*** TASK INPUT Section Begins ***

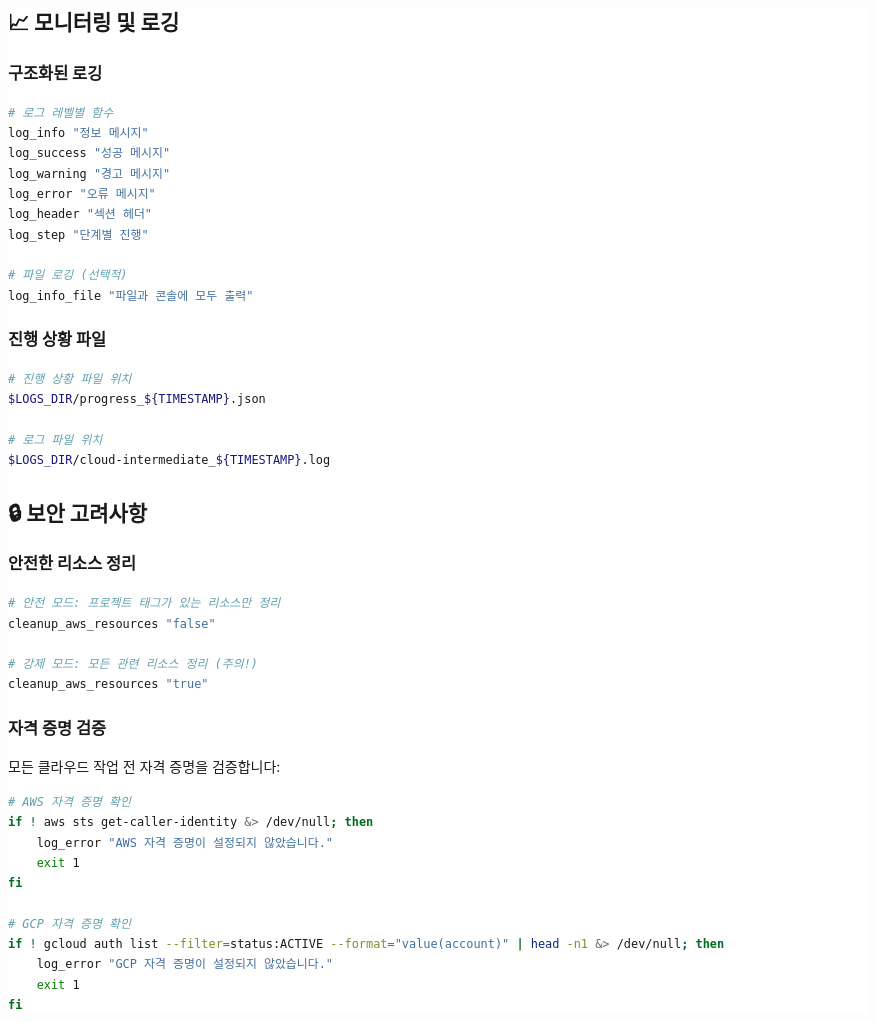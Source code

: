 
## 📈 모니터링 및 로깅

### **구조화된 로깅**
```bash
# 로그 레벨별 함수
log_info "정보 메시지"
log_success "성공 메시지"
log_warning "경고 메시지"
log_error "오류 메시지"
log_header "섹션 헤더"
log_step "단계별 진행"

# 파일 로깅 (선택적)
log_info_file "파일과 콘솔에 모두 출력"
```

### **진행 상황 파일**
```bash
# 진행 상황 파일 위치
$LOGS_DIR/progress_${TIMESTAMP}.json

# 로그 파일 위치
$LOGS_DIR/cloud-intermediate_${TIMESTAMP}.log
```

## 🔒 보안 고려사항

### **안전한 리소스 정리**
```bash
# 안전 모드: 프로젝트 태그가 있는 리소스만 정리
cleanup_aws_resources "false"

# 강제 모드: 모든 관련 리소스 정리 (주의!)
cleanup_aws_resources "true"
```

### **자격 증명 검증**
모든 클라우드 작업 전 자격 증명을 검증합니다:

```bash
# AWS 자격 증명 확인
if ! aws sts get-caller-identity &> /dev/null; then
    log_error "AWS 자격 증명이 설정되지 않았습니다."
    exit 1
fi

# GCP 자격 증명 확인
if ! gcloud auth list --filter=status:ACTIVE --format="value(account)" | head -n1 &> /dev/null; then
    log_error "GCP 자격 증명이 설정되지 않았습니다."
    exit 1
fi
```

*** TASK INPUT Section Ends ***

TASK TO COMPLETE = All lines above with the word "않았습니다" need to be reported.

TASK SOLUTION =
    log_error "AWS 자격 증명이 설정되지 않았습니다."
    log_error "GCP 자격 증명이 설정되지 않았습니다."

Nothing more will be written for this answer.